Соловьем зачем-то знакомит меня с содержанием письма. Знакомит приватно: только, предупреждает, между нами. Прочитав, спрашиваю:
– Что собираетесь предпринять?
– Ничего. – отвечает Соловьев.
– Почему? – Вопрос прозвучал глупо, потому что знаю ответ. Нужды спрашивать никакой не было.
Соловьев обреченно вздыхает.
– Не дадут… Мошкин – член райкома КПСС, особа, приближенная к Самому…
– И как быть?
– Отправлю жалобу с сопроводительным моим информационным письмом в райком. А там…
– А там – похерят, – спешу добавить.
Соловьев опять вздыхает:
– Их право.
– Но вы же член бюро райкома?!
– Сегодня – член, завтра – не член. Сам косо взглянет – и песенка моя спета.

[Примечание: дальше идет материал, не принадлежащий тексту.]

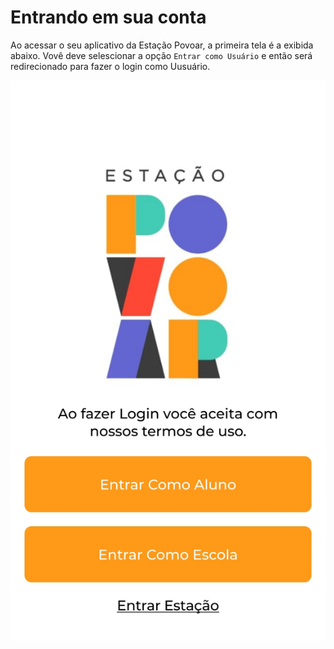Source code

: # Entrando em sua conta

Ao acessar o seu aplicativo da Estação Povoar, a primeira tela é a exibida abaixo. Vovê deve selescionar a opção ``Entrar como Usuário`` e então será redirecionado para fazer o login como Uusuário.

![Apresentação Uusuário](./imagens/Inicial.jpg)
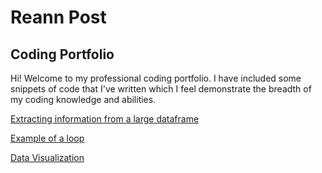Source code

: # Reann Post
## Coding Portfolio
Hi! Welcome to my professional coding portfolio. I have included some snippets of code that I've written which I feel demonstrate the breadth of my coding knowledge and abilities.

[Extracting information from a large dataframe](assignment_3_sample.md)

[Example of a loop](for_loop_example.md)

[Data Visualization](Datavis_example.ipynb)
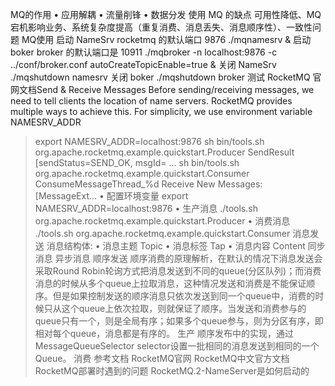 MQ的作用
• 应用解耦
• 流量削锋
• 数据分发
使用 MQ 的缺点
可用性降低、MQ 宕机影响业务、系统复杂度提高（重复消费、消息丢失、消息顺序性）、一致性问题
MQ使用
启动 NameSrv
rocketmq 的默认端口 9876
./mqnamesrv &
启动 boker
broker 的默认端口是 10911
./mqbroker -n localhost:9876  -c ../conf/broker.conf  autoCreateTopicEnable=true &
关闭 NameSrv
./mqshutdown namesrv
关闭 boker
./mqshutdown broker
测试 RocketMQ
官网文档Send & Receive Messages
Before sending/receiving messages, we need to tell clients the location of name servers. RocketMQ provides multiple ways to achieve this. For simplicity, we use environment variable NAMESRV_ADDR
> export NAMESRV_ADDR=localhost:9876
 > sh bin/tools.sh org.apache.rocketmq.example.quickstart.Producer
 SendResult [sendStatus=SEND_OK, msgId= ...
 > sh bin/tools.sh org.apache.rocketmq.example.quickstart.Consumer
 ConsumeMessageThread_%d Receive New Messages: [MessageExt...
• 配置环境变量
export NAMESRV_ADDR=localhost:9876
• 生产消息
./tools.sh org.apache.rocketmq.example.quickstart.Producer
• 消费消息
./tools.sh org.apache.rocketmq.example.quickstart.Consumer
消息发送
消息结构体:
• 消息主题 Topic
• 消息标签 Tap
• 消息内容 Content
同步消息
异步消息
顺序发送
顺序消费的原理解析，在默认的情况下消息发送会采取Round Robin轮询方式把消息发送到不同的queue(分区队列)；而消费消息的时候从多个queue上拉取消息，这种情况发送和消费是不能保证顺序。但是如果控制发送的顺序消息只依次发送到同一个queue中，消费的时候只从这个queue上依次拉取，则就保证了顺序。当发送和消费参与的queue只有一个，则是全局有序；如果多个queue参与，则为分区有序，即相对每个queue，消息都是有序的。
生产
顺序发布中的实现，通过MessageQueueSelector selector设置一批相同的消息发送到相同的一个 Queue。
消费
参考文档
RocketMQ官网
RocketMQ中文官方文档
RocketMQ部署时遇到的问题
RocketMQ.2-NameServer是如何启动的
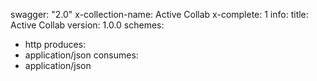 swagger: "2.0"
x-collection-name: Active Collab
x-complete: 1
info:
  title: Active Collab
  version: 1.0.0
schemes:
- http
produces:
- application/json
consumes:
- application/json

– Но это же произвол! – Начинаю кипятиться.
– Ну, что ты говоришь? На себе разве еще не почувствовал?
Отмахиваюсь:
– Не обо мне сейчас речь. Скажите, какова, на ваш взгляд, доля правды в жалобе?

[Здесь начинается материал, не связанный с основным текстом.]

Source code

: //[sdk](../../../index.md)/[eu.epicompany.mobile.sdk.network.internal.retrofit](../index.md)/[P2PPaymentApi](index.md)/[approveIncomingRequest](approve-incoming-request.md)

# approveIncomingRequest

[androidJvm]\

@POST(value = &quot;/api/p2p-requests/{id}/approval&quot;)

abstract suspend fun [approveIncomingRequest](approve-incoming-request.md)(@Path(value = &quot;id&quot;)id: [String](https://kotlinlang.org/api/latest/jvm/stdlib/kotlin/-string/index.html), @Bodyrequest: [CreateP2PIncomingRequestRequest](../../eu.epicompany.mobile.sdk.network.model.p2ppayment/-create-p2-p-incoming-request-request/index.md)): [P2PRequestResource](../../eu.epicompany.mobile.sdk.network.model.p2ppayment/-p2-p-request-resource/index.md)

– Скорее, на все сто процентов. Сигнал-то не первый. Да и без этих сигналов знаю: не без глаз.
Готов, прямо-таки горю жаждой справедливости. Тут же принимаю решение: так это не оставлю и сделаю все, чтобы общественность узнала правду. Мне, считаю, уже терять нечего. Признаюсь о намерении Соловьеву. Тот ахает и машет руками.

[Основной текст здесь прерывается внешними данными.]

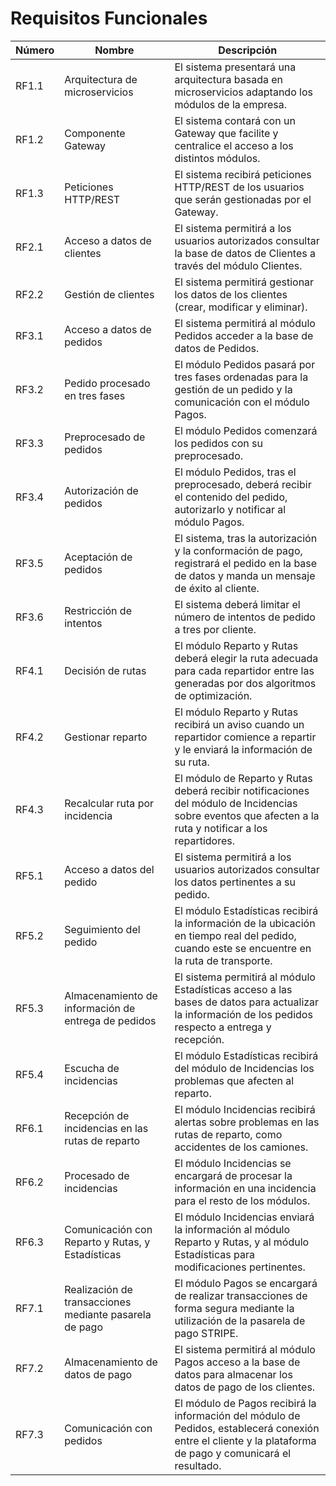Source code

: # Requisitos Funcionales

| Número | Nombre                                                 | Descripción                                                                                                                                                |
| ------ | ------------------------------------------------------ | ---------------------------------------------------------------------------------------------------------------------------------------------------------- |
| RF1.1  | Arquitectura de microservicios                         | El sistema presentará una arquitectura basada en microservicios adaptando los módulos de la empresa.                                                       |
| RF1.2  | Componente Gateway                                     | El sistema contará con un Gateway que facilite y centralice el acceso a los distintos módulos.                                                             |
| RF1.3  | Peticiones HTTP/REST                                   | El sistema recibirá peticiones HTTP/REST de los usuarios que serán gestionadas por el Gateway.                                                             |
| RF2.1  | Acceso a datos de clientes                             | El sistema permitirá a los usuarios autorizados consultar la base de datos de Clientes a través del módulo Clientes.                                       |
| RF2.2  | Gestión de clientes                                    | El sistema permitirá gestionar los datos de los clientes (crear, modificar y eliminar).                                                                    |
| RF3.1  | Acceso a datos de pedidos                              | El sistema permitirá al módulo Pedidos acceder a la base de datos de Pedidos.                                                                              |
| RF3.2  | Pedido procesado en tres fases                         | El módulo Pedidos pasará por tres fases ordenadas para la gestión de un pedido y la comunicación con el módulo Pagos.                                      |
| RF3.3  | Preprocesado de pedidos                                | El módulo Pedidos comenzará los pedidos con su preprocesado.                                                                                               |
| RF3.4  | Autorización de pedidos                                | El módulo Pedidos, tras el preprocesado, deberá recibir el contenido del pedido, autorizarlo y notificar al módulo Pagos.                                  |
| RF3.5  | Aceptación de pedidos                                  | El sistema, tras la autorización y la conformación de pago, registrará el pedido en la base de datos y manda un mensaje de éxito al cliente.               |
| RF3.6  | Restricción de intentos                                | El sistema deberá limitar el número de intentos de pedido a tres por cliente.                                                                              |
| RF4.1  | Decisión de rutas                                      | El módulo Reparto y Rutas deberá elegir la ruta adecuada para cada repartidor entre las generadas por dos algoritmos de optimización.                      |
| RF4.2  | Gestionar reparto                                      | El módulo Reparto y Rutas recibirá un aviso cuando un repartidor comience a repartir y le enviará la información de su ruta.                               |
| RF4.3  | Recalcular ruta por incidencia                         | El módulo de Reparto y Rutas deberá recibir notificaciones del módulo de Incidencias sobre eventos que afecten a la ruta y notificar a los repartidores.   |
| RF5.1  | Acceso a datos del pedido                              | El sistema permitirá a los usuarios autorizados consultar los datos pertinentes a su pedido.                                                               |
| RF5.2  | Seguimiento del pedido                                 | El módulo Estadísticas recibirá la información de la ubicación en tiempo real del pedido, cuando este se encuentre en la ruta de transporte.               |
| RF5.3  | Almacenamiento de información de entrega de pedidos    | El sistema permitirá al módulo Estadísticas acceso a las bases de datos para actualizar la información de los pedidos respecto a entrega y recepción.      |
| RF5.4  | Escucha de incidencias                                 | El módulo Estadísticas recibirá del módulo de Incidencias los problemas que afecten al reparto.                                                            |
| RF6.1  | Recepción de incidencias en las rutas de reparto       | El módulo Incidencias recibirá alertas sobre problemas en las rutas de reparto, como accidentes de los camiones.                                           |
| RF6.2  | Procesado de incidencias                               | El módulo Incidencias se encargará de procesar la información en una incidencia para el resto de los módulos.                                              |
| RF6.3  | Comunicación con Reparto y Rutas, y Estadísticas       | El módulo Incidencias enviará la información al módulo Reparto y Rutas, y al módulo Estadísticas para modificaciones pertinentes.                          |
| RF7.1  | Realización de transacciones mediante pasarela de pago | El módulo Pagos se encargará de realizar transacciones de forma segura mediante la utilización de la pasarela de pago STRIPE.                              |
| RF7.2  | Almacenamiento de datos de pago                        | El sistema permitirá al módulo Pagos acceso a la base de datos para almacenar los datos de pago de los clientes.                                           |
| RF7.3  | Comunicación con pedidos                               | El módulo de Pagos recibirá la información del módulo de Pedidos, establecerá conexión entre el cliente y la plataforma de pago y comunicará el resultado. |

– Ни в коем случае! Меня – сожрут и не подавятся. Скажут, что это я науськал. Давай условимся: ты этого письма не видел.
– Да, не видел. – Охотно соглашаюсь. – Но никто мне не сможет помешать заполучить такое же письмо. Встречусь с автором, попрошу написать еще и в редакцию, уже на мое имя.
– Ну, как знаешь… Как старший товарищ, не советую: боком выйдет.
Ну, какие советы? Когда слушал подобные советы? Тем более, если во всеоружии, то есть с фактами, и на коне.
От Соловьева – к автору письма. Тот, на мое счастье, оказался дома. Сказал ему, что мне все известно, что хотел бы иметь на руках документальное подтверждение, то есть письмо соответствующего содержания. Он спросил: откуда узнал? Ответил: земля слухами полнится. Не хотел он, потому что не верил, что газета хоть что-то напечатает. Убедил, в конце концов. Чтобы полностью исключить возможные подозрения по адресу Соловьева, попросил дату в конце письма поставить другую. Автор согласился. И вот у меня собственноручное письмо, из которого следует, что написано оно было на два дня раньше, чем Соловьеву, то есть получалось, что узнал первым, а Соловьев – вторым. Маленькая неправда, но о ней знают лишь трое (Соловьев, я и сам автор) и каждому не резон раскрывать эту неправду.
В редакции знакомлю с полученным письмом редактора. Тот читает, и, вижу по его лицу, не удивляется ничему. Чертова провинция! Эти малые поселения, где все и всё о происходящем знают, но делают вид, что ничего не знают!